At this point, the mudslides granted me great intellectual and philosophical powers -- (I know this because the next day my brain felt as if it had been working extra hard the night before.) -- "WAIT," I chimed in.
The other three looked at me, waiting to hear what gems of wisdom I'd spout out.
"S-sex is dumb. It's stupid. Lame. That's not the point of marriage," I said not knowing what I would slur next. "The point of marriage is the little things. Watching TV together. Playing board games. Family game night. That's what I look forward to."
"Ben," the host, obviously touched by the wisdom I had spoken, said. "You are drunk. You're also spilling mudslide mix on your shirt. Also, I don't think you know how sex works."
He was on to me.
"Ben," the host continued. "Family game nights are boring. I think I will like the sex better."

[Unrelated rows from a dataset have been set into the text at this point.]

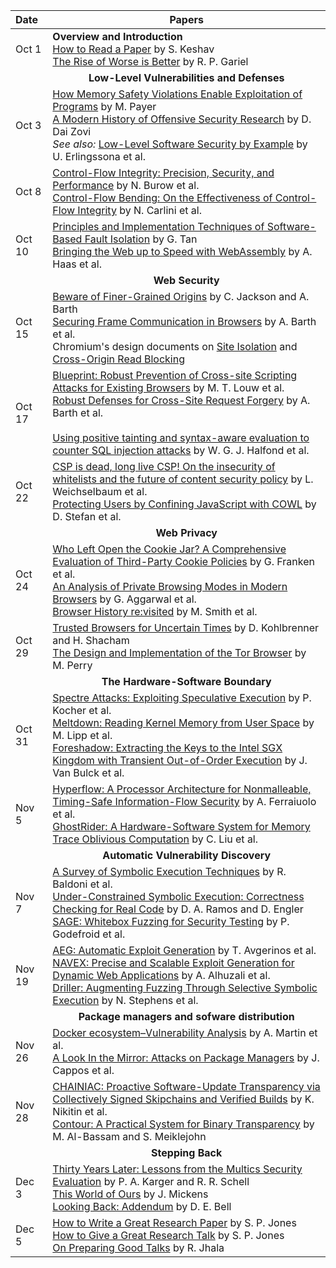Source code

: **Date**   | <center>**Papers**</center>
:----------|:--------------------------------
Oct  1     | **Overview and Introduction** <br/> [How to Read a Paper](papers/keshav:how.pdf) by S. Keshav <br/> [The Rise of Worse is Better](http://www.dreamsongs.com/RiseOfWorseIsBetter.html) by R. P. Gariel
           | <center>**Low-Level Vulnerabilities and Defenses**</center>
Oct  3     | [How Memory Safety Violations Enable Exploitation of Programs](papers/payer:how.pdf) by M. Payer<br/> [A Modern History of Offensive Security Research](https://docs.google.com/presentation/d/19HfkIojyLE8L8X8aZT-lJont96JqIg4PqEhb2juIK2c/edit#slide=id.p) by D. Dai Zovi<br/> *See also:* [Low-Level Software Security by Example](papers/erlingsson:low.pdf) by U. Erlingssona et al.
Oct  8     | [Control-Flow Integrity: Precision, Security, and Performance](papers/burow:cfi.pdf) by N. Burow et al. <br/> [Control-Flow Bending: On the Effectiveness of Control-Flow Integrity](papers/carlini:cfb.pdf) by N. Carlini et al.
Oct 10     | [Principles and Implementation Techniques of Software-Based Fault Isolation](http://www.cse.psu.edu/~gxt29/papers/sfi-final.pdf) by G. Tan <br/> [Bringing the Web up to Speed with WebAssembly](papers/haas:wasm.pdf) by A. Haas et al.
           | <center>**Web Security**</center>
Oct 15     | [Beware of Finer-Grained Origins](papers/jackson:beware.pdf) by C. Jackson and A. Barth<br/> [Securing Frame Communication in Browsers](papers/barth:securing.pdf) by A. Barth et al. <br/> Chromium's design documents on [Site Isolation](https://www.chromium.org/developers/design-documents/site-isolation) and [Cross-Origin Read Blocking](https://chromium.googlesource.com/chromium/src/+/master/services/network/cross_origin_read_blocking_explainer.md)
Oct 17     | [Blueprint: Robust Prevention of Cross-site Scripting Attacks for Existing Browsers](papers/blueprint.pdf) by M. T. Louw et al.<br/> [Robust Defenses for Cross-Site Request Forgery](papers/barth:csrf.pdf) by A. Barth et al.<br/> <br/> [Using positive tainting and syntax-aware evaluation to counter SQL injection attacks](papers/halfond:using.pdf) by W. G. J. Halfond et al.
Oct 22     | [CSP is dead, long live CSP! On the insecurity of whitelists and the future of content security policy](papers/weichselbaum:csp.pdf) by L. Weichselbaum et al. <br/> [Protecting Users by Confining JavaScript with COWL](papers/stefan:cowl.pdf) by D. Stefan et al.
           | <center>**Web Privacy**</center>
Oct 24     | [Who Left Open the Cookie Jar? A Comprehensive Evaluation of Third-Party Cookie Policies](papers/franken:comprehensive.pdf) by G. Franken et al.  <br/> [An Analysis of Private Browsing Modes in Modern Browsers](papers/aggarwal:analysis.pdf) by G. Aggarwal et al. <br/> [Browser History re:visited](papers/smith:history.pdf) by M. Smith et al.
Oct 29     | [Trusted Browsers for Uncertain Times](papers/kohlbrenner:fuzzyfox.pdf) by D. Kohlbrenner and H. Shacham <br/> [The Design and Implementation of the Tor Browser](https://www.torproject.org/projects/torbrowser/design/) by M. Perry
           | <center>**The Hardware-Software Boundary**</center>
Oct 31     | [Spectre Attacks: Exploiting Speculative Execution](papers/kocher:spectre.pdf) by P. Kocher et al.<br/> [Meltdown: Reading Kernel Memory from User Space](papers/lipp:meltdown.pdf) by M. Lipp et al.<br/> [Foreshadow: Extracting the Keys to the Intel SGX Kingdom with Transient Out-of-Order Execution](papers/van-bulck:foreshadow.pdf) by J. Van Bulck et al.
Nov  5     | [Hyperflow: A Processor Architecture for Nonmalleable, Timing-Safe Information-Flow Security](papers/ferraiuolo:hyperflow.pdf) by A. Ferraiuolo et al. <br/> [GhostRider: A Hardware-Software System for Memory Trace Oblivious Computation](papers/liu:ghostrider.pdf) by C. Liu et al.
           | <center>**Automatic Vulnerability Discovery**</center>
Nov  7     | [A Survey of Symbolic Execution Techniques](https://arxiv.org/pdf/1610.00502.pdf) by R. Baldoni et al. <br/> [Under-Constrained Symbolic Execution: Correctness Checking for Real Code](papers/ucklee.pdf) by D. A. Ramos and D. Engler <br/> [SAGE: Whitebox Fuzzing for Security Testing](papers/sage.pdf) by P. Godefroid et al.
Nov 19     | [AEG: Automatic Exploit Generation](papers/aeg.pdf) by T. Avgerinos et al. <br/> [NAVEX: Precise and Scalable Exploit Generation for Dynamic Web Applications](papers/alhuzali:navex.pdf) by A. Alhuzali et al. <br/> [Driller: Augmenting Fuzzing Through Selective Symbolic Execution](papers/driller.pdf) by N. Stephens et al.
           | <center>**Package managers and sofware distribution**</center>
Nov 26     | [Docker ecosystem–Vulnerability Analysis](papers/martin:docker.pdf) by A. Martin et al. <br/> [A Look In the Mirror: Attacks on Package Managers](papers/cappos:look.pdf) by J. Cappos et al.
Nov 28     | [CHAINIAC: Proactive Software-Update Transparency via Collectively Signed Skipchains and Verified Builds](papers/nikitin:chainiac.pdf) by K. Nikitin et al. <br/> [Contour: A Practical System for Binary Transparency](papers/al-bassam:contour.pdf) by M. Al-Bassam and S. Meiklejohn
           | <center>**Stepping Back**</center>
Dec  3     | [Thirty Years Later: Lessons from the Multics Security Evaluation](papers/karger:thirty.pdf) by P. A. Karger and R. R. Schell <br/> [This World of Ours](papers/mickens:this.pdf) by J. Mickens <br/> [Looking Back: Addendum](papers/bell:looking.pdf) by D. E. Bell
Dec  5     | [How to Write a Great Research Paper](https://www.microsoft.com/en-us/research/academic-program/write-great-research-paper/) by S. P. Jones <br/> [How to Give a Great Research Talk](https://www.microsoft.com/en-us/research/academic-program/give-great-research-talk/) by S. P. Jones <br/> [On Preparing Good Talks](https://ranjitjhala.github.io/static/PLMW-talk-opinionated.pdf) by R. Jhala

Rebutted and desperately clinging to a couch that was doing 360's at a faster and faster pace, I thought about what my friend, the host, had said. Maybe I didn't get it. Maybe the physical aspects of marriage were the best part.
Years later, I still hide on that mountain from time to time. I'm not willing to die on the mountain of Family Game Night, but I like to visit it every once in awhile. See, I get that there are certain adult activities and tax provisions that make marriage seem worth it, but I'd like to think, foolishly, that the best things in marriage live in the mundane.
I make dinner for myself and I wonder what it would be like to make it with somebody I care about that doesn't have a wiener.
I sit in bed and stare at the ceiling and wonder if a spouse would think the stain above me looked like Edward R. Murrow too or if she would say I was being naive, that it was really Chubby Checker.
I watch movies and wonder what it might feel like to have a spouse agree with me that this movie sucks and we should turn it off and go out for ice cream but she needed to take her lact-aid pill, because dairy just doesn't sit well with her.
I stand in front of the wall of pasta sauces at the store and dream of a time when I can get into a heated argument about Prego vs. Ragu so that one of us can storm of crying to the cereal aisle because the other one said we were "as italian as William Wallace."
I wonder what it would be like to say, "That's what she said." And to actually have a specific "she" that I was referring to.
Yeah, there's other stuff about marriage that is nice I'm sure. But I'm pretty low-maintenance.
After the mudslide incident, I'd have other discussions about marriage with those guys. Sure enough, I tend to get dismissed with comments about "Family Game Night" or "Chocolate Mudslides." I've probably earned that. Sometimes, when I get a few drinks in me, I just say some plain, old, stupid stuff.